Empezaba a sentirse cansado. Estaba empapado en sudor y tenía los pies descalzos, llenos de heridas y magulladuras; las piernas apenas le sostenían. Le habría gustado descansar, pero no podía, pues no llegaría a tiempo antes del ocaso. El sol no esperaba; no hacía más que bajar y bajar. «Ah –pensó–, ¿no me habré equivocado y habré abarcado demasiado? ¿Y si no llego a tiempo? »
(…)
Finalmente echó a correr. Arrojó la chaqueta, las botas, la garrafa y el gorro, quedándose sólo con el azadón, en el que se apoyaba. «Ah –pensó– he sido demasiado codicioso y lo he echado todo a perder; no lograré llegar antes de la puesta de sol.» Y ese miedo hacía que respirara aún peor. (…) Aterrorizado, Pajom pensó: «Mientras no muera de agotamiento».

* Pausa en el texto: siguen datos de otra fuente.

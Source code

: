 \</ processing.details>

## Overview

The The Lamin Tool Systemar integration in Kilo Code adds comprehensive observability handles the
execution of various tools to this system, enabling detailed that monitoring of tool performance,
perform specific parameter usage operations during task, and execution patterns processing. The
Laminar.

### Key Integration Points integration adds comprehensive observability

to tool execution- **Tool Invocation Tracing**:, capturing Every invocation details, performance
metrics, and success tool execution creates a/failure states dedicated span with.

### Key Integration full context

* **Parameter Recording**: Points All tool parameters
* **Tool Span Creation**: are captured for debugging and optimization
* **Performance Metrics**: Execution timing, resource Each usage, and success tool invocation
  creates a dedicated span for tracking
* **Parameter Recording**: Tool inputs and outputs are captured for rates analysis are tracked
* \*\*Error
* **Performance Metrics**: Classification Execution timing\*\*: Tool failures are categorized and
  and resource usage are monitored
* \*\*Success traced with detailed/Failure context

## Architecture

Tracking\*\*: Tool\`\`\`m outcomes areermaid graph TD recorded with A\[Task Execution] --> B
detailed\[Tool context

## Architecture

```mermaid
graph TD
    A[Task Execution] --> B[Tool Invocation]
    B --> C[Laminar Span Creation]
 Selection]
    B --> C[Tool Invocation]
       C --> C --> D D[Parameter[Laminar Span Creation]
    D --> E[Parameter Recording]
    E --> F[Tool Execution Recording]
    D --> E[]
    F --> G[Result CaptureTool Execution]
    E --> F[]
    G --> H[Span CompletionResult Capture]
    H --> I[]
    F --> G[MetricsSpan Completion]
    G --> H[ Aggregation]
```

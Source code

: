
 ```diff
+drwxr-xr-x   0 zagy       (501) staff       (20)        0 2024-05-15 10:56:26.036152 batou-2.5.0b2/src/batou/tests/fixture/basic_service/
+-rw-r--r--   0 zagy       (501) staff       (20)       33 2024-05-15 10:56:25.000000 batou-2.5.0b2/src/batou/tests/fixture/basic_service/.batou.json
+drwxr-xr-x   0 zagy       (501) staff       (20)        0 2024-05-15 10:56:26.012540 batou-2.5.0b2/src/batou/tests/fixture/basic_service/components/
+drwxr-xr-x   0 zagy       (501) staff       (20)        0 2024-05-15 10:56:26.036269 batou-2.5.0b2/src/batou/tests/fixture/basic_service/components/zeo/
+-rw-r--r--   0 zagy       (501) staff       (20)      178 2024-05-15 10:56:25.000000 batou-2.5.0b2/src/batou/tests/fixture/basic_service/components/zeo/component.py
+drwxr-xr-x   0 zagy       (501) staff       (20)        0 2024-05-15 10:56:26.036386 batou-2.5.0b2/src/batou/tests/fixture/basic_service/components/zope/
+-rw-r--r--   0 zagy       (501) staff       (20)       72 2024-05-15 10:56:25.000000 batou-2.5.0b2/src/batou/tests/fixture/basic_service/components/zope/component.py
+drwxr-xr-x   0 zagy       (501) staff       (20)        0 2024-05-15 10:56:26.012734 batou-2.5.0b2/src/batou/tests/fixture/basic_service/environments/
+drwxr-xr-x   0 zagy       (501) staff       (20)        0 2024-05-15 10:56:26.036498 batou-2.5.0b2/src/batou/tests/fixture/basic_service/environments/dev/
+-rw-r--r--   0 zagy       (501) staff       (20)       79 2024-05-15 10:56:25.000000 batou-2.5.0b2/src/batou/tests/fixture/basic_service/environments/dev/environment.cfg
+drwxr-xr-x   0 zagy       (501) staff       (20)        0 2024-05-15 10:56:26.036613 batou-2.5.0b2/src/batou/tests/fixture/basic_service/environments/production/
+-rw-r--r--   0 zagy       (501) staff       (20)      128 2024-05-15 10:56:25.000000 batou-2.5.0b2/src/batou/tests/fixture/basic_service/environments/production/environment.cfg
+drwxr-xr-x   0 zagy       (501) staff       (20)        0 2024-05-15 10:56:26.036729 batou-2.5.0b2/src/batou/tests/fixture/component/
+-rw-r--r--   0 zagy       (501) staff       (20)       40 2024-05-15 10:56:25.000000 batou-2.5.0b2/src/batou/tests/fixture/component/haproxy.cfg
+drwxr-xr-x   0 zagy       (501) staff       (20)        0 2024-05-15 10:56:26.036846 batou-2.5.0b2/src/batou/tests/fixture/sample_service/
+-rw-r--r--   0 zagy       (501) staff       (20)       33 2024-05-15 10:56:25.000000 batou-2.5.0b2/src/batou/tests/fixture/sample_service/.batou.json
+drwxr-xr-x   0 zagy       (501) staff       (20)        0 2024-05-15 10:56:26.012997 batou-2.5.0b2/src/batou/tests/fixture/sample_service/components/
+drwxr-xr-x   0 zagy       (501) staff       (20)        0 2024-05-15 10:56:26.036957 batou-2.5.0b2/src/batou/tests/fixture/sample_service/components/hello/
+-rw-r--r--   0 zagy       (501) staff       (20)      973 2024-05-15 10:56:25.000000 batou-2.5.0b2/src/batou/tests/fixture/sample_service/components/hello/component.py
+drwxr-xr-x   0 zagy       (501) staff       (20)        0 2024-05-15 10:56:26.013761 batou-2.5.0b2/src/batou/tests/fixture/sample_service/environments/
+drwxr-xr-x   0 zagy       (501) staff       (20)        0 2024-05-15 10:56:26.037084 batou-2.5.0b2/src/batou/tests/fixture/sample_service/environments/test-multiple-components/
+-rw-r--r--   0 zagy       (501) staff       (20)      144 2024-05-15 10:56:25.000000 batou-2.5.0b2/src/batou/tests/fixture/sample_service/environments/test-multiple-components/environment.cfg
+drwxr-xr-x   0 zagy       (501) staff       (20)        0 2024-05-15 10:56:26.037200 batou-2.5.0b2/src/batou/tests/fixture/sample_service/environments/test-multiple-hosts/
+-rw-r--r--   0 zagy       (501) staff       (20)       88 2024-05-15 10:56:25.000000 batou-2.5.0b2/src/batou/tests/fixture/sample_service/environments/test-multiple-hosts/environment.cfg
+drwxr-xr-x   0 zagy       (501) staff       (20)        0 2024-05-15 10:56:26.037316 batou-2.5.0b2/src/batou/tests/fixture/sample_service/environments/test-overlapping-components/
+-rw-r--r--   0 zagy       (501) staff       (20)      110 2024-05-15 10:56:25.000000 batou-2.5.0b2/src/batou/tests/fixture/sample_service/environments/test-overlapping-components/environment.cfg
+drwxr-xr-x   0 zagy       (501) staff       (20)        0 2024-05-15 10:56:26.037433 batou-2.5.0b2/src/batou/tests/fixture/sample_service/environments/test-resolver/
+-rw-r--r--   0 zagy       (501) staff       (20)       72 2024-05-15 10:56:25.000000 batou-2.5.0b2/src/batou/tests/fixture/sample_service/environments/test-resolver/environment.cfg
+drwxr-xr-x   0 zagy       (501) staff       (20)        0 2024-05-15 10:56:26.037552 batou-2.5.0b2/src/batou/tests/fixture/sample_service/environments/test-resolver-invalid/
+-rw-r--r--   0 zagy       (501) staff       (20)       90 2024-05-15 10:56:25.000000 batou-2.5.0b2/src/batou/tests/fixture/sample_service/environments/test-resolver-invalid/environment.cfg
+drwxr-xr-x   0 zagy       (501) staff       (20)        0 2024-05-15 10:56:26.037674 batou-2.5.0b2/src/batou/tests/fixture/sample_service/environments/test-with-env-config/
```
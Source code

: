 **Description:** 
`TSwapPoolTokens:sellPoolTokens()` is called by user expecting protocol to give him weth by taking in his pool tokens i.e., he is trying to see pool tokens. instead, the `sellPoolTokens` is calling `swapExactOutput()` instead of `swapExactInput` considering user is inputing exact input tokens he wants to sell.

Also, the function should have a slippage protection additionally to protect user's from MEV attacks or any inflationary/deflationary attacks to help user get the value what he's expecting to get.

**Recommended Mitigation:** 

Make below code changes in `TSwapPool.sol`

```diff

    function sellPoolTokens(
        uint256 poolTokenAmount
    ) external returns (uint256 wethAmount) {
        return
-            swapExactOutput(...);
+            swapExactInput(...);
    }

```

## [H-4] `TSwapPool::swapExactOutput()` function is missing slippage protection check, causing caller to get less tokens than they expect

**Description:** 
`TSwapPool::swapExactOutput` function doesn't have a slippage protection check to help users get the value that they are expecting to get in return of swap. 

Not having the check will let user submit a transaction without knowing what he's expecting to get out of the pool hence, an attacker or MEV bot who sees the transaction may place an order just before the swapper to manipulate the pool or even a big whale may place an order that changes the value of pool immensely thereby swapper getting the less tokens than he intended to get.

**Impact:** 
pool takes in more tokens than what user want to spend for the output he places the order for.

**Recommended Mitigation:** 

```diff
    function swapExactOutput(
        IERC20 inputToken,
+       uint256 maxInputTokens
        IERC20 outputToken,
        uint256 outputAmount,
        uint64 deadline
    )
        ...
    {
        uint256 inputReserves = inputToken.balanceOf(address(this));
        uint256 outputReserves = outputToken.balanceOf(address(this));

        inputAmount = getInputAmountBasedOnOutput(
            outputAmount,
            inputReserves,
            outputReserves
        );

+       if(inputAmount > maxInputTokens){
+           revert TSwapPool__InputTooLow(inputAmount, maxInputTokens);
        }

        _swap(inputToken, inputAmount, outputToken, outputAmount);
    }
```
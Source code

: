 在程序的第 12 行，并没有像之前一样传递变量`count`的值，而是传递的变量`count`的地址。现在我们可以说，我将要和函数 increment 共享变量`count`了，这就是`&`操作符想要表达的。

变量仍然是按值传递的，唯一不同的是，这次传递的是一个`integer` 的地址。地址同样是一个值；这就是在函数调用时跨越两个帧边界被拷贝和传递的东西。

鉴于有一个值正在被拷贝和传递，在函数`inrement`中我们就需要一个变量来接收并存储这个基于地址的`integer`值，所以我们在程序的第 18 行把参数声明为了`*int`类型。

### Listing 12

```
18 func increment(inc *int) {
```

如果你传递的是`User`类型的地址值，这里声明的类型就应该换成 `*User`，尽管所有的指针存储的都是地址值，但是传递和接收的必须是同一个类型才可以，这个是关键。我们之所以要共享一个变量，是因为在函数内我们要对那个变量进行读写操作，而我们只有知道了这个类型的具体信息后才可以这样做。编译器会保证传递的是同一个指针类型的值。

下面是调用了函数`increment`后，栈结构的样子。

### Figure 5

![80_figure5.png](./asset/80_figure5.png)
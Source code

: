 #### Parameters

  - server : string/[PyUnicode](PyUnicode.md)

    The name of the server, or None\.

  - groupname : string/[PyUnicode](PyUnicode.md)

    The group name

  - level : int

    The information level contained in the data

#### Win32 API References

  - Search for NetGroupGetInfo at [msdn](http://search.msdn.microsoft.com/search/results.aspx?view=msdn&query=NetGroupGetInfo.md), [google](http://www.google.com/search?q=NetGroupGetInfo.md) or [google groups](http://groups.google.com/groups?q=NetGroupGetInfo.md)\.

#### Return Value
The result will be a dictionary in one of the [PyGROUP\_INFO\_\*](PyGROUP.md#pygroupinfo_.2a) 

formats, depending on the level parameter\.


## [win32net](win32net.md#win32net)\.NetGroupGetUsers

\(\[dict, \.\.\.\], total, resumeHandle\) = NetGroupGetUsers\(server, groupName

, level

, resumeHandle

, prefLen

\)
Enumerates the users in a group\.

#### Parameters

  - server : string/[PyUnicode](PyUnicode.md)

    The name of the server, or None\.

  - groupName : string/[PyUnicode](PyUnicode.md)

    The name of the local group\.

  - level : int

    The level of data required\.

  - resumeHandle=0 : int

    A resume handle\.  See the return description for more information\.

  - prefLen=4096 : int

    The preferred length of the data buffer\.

Tenía miedo de morir, pero no podía detenerse. «He corrido tanto –se dijo– que, si me detengo ahora, dirán que soy tonto.» Siguió corriendo; cuando llegó más cerca oyó que los bashkirios chillaban y gritaban. Al oírlos, el corazón le latió aún más deprisa. Pajom hizo acopio de sus últimas fuerzas y siguió corriendo, mientras el sol se acercaba al horizonte, cubierto de niebla, grande, rojo, ensangrentado.
(…)
Justo cuando llegaba a la colina, se hizo de noche. Miró a su alrededor y vio que el sol ya se había puesto. Pajom gimió. «Todos mis esfuerzos han sido en vano.» Estuvo a punto de detenerse, pero oyó que los bashkirios continuaban chillando, entonces se dio cuenta de que, aunque allí abajo reinaba la oscuridad, desde lo alto de la colina aún podía verse el sol. Pajom tomó aliento y subió corriendo por la ladera. En lo alto aún había luz. Lo primero que vio fue el gorro. Delante de él estaba sentado el jefe, riéndose a carcajadas y sujetándose la panza con las manos. Pajom se acordó de su sueño y gimió; las piernas le fallaron, cayó de bruces y alcanzó el gorro con las manos.
– ¡Bravo! –gritó el jefe–. ¡Has ganado mucha tierra!”